The proposed budget shifts emphasis toward domestic priorities, including advanced missile defense systems, space capabilities, shipbuilding programs, troop pay increases of 5–7%, artificial intelligence integration and nuclear modernization. While a Republican-controlled Congress might traditionally support stronger defense funding, the sheer scale of the request competes directly with efforts to reduce the national debt.
With the US debt-to-GDP ratio exceeding 120%, and global bond markets increasingly sensitive to fiscal discipline, lawmakers face difficult choices, particularly in a midterm election year. Even a compromise version of the proposal would likely still accelerate procurement, research and modernization spending compared with recent years.
Europe’s more gradual rearmament
In Europe, the shift toward higher defense spending stems from a strategic reassessment following years of underinvestment and the shock of the war in Ukraine. Unlike the mature US defense industrial base, many European countries are focused on rebuilding capacity in munitions, maintenance, logistics and systems integration.
NATO’s push for higher contributions has added urgency, but uneven industrial capabilities across the region have slowed implementation. Germany provides a notable example: in 2025, it increased military spending by 20–25% through both regular budgets and special funds. This move pushed Germany to its largest public-sector deficit since reunification, despite a relatively moderate debt-to-GDP ratio of around 64%, well below the G7 average.
The European story may unfold more slowly than in the US, but it could prove more sustainable over time as countries gradually expand production capacity and address long-standing capability gaps.
Japan’s balancing challenge
Japan illustrates the tension clearly. Facing its own high debt burden (debt-to-GDP near 237%), an aging population, and reliance on imported energy, the country has still approved a record defense budget for 2026 of approximately 9 trillion yen (around $58 billion), marking a 10% increase. The spending aims to strengthen maritime security and deterrence capabilities amid regional tensions.
Even with broad political support for reaching a 2% of GDP defense target, economic and demographic constraints limit how aggressively Japan can move.
Global outlook and sector dynamics
Worldwide defense spending is projected to grow at a compound annual rate of around 5% through 2030, with company earnings in the sector potentially expanding in double digits following an average of 8% annual growth over the past decade. Large order backlogs at major manufacturers, reflected in elevated book-to-bill ratios, are supporting revenue visibility and contributing to strong stock performance in the sector.

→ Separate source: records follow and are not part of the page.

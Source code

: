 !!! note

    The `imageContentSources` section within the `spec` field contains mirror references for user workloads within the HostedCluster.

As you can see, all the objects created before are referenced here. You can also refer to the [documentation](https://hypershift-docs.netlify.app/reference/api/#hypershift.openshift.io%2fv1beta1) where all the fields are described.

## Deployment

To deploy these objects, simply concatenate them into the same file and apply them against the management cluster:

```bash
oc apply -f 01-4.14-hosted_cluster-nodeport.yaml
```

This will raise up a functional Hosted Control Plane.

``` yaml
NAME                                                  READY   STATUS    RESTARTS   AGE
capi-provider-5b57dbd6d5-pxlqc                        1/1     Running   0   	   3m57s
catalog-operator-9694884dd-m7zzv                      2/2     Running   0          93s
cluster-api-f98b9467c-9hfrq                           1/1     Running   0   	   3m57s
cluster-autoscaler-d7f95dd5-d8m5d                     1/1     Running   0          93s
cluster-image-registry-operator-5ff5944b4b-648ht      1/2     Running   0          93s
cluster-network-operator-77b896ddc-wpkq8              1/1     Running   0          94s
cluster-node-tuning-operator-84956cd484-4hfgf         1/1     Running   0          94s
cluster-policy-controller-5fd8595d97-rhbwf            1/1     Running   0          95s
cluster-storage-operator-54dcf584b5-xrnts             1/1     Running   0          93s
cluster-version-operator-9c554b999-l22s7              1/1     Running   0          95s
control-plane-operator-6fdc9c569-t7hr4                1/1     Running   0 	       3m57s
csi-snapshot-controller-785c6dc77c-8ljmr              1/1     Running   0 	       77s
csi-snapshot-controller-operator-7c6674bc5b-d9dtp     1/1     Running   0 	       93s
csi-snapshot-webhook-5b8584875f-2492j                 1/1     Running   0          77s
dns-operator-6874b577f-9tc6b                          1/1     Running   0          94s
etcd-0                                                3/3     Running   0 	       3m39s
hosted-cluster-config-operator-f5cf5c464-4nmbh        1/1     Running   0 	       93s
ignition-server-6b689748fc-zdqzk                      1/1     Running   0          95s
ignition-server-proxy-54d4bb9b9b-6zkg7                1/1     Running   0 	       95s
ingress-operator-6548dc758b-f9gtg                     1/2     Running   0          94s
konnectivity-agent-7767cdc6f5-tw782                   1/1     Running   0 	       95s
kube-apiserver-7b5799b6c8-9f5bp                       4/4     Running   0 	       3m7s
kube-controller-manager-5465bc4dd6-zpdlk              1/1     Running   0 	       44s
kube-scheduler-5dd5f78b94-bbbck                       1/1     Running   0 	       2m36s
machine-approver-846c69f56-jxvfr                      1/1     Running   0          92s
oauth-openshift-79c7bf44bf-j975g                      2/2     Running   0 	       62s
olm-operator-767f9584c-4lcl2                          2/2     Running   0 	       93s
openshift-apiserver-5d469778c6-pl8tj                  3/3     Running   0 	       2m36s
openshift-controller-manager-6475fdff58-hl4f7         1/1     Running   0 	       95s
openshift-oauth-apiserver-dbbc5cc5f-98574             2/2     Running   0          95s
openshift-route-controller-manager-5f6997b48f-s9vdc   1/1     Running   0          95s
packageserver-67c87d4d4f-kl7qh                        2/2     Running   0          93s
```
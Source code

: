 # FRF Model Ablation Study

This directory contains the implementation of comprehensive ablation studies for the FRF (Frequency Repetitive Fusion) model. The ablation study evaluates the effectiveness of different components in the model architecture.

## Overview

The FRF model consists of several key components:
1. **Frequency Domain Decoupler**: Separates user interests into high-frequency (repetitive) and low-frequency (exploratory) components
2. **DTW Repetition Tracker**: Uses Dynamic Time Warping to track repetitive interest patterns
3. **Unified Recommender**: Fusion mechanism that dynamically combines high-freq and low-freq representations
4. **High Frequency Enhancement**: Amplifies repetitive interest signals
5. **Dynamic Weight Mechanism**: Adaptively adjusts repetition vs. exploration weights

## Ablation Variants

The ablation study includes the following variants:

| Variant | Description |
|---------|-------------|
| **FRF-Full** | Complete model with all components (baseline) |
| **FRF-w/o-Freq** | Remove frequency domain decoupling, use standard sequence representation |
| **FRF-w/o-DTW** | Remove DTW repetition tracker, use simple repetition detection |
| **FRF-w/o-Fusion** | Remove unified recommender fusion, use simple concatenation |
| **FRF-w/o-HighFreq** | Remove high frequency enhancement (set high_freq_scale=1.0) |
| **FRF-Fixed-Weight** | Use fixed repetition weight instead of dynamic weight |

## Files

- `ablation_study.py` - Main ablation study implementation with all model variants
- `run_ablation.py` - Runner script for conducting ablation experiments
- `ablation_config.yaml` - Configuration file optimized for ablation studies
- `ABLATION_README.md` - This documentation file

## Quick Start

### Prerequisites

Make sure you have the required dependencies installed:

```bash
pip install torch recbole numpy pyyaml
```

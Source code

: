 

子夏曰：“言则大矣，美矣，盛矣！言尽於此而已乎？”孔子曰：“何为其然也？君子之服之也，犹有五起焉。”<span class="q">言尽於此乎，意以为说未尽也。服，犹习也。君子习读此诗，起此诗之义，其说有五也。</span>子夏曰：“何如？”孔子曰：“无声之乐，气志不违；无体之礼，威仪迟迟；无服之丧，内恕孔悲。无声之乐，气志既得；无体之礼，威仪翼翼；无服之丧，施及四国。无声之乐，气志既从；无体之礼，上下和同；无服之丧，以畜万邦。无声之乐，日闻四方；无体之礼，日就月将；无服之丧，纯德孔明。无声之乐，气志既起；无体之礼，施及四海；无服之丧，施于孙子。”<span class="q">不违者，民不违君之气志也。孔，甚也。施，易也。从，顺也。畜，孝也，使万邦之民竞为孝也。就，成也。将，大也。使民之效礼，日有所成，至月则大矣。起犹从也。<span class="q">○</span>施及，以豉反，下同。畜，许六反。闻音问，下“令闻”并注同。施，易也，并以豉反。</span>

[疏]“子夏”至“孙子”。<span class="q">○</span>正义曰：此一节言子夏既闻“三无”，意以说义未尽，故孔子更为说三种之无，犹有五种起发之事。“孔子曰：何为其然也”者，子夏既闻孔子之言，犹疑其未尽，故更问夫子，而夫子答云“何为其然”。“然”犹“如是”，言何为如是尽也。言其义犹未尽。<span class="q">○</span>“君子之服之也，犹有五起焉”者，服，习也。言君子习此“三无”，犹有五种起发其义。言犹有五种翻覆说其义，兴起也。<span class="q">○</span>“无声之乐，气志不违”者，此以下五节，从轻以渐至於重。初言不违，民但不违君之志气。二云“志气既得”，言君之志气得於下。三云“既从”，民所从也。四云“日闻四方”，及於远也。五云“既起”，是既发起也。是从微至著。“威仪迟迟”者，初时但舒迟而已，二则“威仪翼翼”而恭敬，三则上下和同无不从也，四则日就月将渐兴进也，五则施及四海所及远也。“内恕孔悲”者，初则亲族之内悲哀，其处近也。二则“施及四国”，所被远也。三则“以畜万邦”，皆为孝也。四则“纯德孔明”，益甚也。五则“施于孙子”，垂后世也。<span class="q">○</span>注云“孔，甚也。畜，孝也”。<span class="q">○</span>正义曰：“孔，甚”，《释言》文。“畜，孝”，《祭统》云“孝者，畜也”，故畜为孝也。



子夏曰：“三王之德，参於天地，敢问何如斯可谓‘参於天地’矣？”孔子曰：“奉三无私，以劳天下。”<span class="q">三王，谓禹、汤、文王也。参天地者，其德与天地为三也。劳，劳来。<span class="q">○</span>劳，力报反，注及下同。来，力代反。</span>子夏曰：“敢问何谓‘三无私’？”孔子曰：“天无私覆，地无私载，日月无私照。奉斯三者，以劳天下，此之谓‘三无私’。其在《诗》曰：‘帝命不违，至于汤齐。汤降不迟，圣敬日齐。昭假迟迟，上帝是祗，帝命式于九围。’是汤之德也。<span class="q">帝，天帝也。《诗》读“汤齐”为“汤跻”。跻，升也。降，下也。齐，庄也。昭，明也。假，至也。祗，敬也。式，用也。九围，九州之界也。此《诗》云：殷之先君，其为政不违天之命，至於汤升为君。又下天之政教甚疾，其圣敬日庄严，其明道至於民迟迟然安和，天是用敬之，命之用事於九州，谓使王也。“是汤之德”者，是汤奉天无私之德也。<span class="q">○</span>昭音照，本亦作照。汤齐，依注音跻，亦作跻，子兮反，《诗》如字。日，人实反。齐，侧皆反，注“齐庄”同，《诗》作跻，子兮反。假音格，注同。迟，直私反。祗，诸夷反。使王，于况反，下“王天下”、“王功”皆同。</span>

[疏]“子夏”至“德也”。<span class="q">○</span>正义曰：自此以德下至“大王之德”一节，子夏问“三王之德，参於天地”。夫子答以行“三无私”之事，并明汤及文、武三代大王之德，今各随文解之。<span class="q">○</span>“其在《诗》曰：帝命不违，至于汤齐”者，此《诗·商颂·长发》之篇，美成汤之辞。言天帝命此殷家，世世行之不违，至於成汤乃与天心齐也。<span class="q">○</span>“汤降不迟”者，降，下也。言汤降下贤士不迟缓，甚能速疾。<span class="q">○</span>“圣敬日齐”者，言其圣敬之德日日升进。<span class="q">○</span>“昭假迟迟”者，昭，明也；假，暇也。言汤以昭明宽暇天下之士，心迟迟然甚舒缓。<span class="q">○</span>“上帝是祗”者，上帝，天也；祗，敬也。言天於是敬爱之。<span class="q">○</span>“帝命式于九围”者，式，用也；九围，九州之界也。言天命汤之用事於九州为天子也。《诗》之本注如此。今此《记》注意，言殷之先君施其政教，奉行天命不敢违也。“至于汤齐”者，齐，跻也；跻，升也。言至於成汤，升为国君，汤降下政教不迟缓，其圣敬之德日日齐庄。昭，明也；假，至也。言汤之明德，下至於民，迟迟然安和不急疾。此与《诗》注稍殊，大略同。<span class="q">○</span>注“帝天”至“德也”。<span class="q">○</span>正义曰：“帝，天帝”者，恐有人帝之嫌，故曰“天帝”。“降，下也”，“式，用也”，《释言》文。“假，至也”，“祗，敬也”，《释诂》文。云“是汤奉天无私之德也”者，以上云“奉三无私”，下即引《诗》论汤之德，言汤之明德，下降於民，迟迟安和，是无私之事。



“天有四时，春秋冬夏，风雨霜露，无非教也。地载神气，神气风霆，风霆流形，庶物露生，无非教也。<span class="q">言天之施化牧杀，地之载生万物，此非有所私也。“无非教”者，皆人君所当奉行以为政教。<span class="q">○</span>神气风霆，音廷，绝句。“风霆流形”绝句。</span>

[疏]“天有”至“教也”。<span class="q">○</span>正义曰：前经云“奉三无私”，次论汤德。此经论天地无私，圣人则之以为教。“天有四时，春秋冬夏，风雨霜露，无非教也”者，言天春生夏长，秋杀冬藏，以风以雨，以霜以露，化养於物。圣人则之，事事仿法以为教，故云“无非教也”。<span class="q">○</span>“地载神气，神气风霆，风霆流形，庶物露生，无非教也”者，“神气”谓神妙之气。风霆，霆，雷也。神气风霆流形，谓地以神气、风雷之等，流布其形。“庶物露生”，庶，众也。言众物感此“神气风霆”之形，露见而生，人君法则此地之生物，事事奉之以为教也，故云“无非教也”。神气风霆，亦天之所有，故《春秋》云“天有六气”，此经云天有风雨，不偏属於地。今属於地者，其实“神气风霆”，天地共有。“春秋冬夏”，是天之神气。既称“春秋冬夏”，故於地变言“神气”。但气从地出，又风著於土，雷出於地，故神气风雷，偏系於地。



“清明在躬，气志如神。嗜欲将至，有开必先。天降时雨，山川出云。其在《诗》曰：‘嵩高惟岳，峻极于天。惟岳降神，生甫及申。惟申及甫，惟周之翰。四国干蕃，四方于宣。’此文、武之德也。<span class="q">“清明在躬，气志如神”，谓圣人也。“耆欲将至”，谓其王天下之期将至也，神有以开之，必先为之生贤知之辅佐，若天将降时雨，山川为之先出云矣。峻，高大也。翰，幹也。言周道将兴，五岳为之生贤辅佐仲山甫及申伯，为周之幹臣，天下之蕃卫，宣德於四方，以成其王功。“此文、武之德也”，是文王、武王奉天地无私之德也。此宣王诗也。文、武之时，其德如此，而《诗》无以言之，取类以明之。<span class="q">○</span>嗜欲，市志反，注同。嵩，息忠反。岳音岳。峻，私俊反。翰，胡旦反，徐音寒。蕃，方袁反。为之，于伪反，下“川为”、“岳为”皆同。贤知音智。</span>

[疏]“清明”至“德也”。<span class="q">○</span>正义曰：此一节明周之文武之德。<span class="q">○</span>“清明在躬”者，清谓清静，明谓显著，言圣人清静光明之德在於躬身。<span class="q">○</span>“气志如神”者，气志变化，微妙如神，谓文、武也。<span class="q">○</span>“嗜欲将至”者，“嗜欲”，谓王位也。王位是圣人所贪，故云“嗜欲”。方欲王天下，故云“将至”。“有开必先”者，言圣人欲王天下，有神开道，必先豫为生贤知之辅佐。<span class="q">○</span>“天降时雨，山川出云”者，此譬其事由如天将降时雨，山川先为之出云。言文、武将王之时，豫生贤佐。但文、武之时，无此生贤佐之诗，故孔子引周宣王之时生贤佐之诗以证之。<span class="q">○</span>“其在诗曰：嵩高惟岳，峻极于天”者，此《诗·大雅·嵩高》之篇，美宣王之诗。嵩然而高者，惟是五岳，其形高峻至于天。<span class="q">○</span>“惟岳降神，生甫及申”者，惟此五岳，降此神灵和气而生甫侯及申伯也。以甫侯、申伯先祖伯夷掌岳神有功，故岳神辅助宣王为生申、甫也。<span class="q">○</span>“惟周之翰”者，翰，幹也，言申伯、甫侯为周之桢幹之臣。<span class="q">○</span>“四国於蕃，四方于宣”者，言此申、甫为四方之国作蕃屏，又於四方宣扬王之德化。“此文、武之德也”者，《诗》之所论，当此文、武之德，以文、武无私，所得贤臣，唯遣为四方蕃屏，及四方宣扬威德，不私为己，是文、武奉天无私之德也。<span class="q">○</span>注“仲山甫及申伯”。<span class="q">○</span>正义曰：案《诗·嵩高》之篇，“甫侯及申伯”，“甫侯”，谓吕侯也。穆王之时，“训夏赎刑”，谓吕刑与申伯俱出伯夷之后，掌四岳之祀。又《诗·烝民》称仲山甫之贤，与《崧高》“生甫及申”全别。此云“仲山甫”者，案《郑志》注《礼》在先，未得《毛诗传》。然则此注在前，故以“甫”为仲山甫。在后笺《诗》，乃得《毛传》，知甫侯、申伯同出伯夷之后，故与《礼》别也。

For instance, leading European defense firms have seen valuations rise significantly as governments commit to multiyear procurement programs, even surpassing some high-profile technology names in certain valuation metrics over the past year.
The core trade-off
The defense sector stands to benefit from sustained geopolitical uncertainty and a broad rearmament trend led by the United States. However, in an environment of elevated public debt across advanced economies, actual spending increases may face scrutiny and moderation. A scaled-back but still meaningful acceleration in procurement and investment remains the most probable outcome in both the US and Europe.
Investors continue to monitor whether fiscal reality will temper ambitious proposals or whether security priorities will ultimately take precedence. The sector’s long-term trajectory appears supported by structural demand, but the pace will likely depend on how governments navigate the competing pressures of debt sustainability and national security.
Important notes:
This article is for informational purposes only and does not constitute investment advice. Budget proposals, geopolitical developments, and fiscal policies can change rapidly. The value of investments can fall as well as rise, and past performance is not a reliable guide to future results.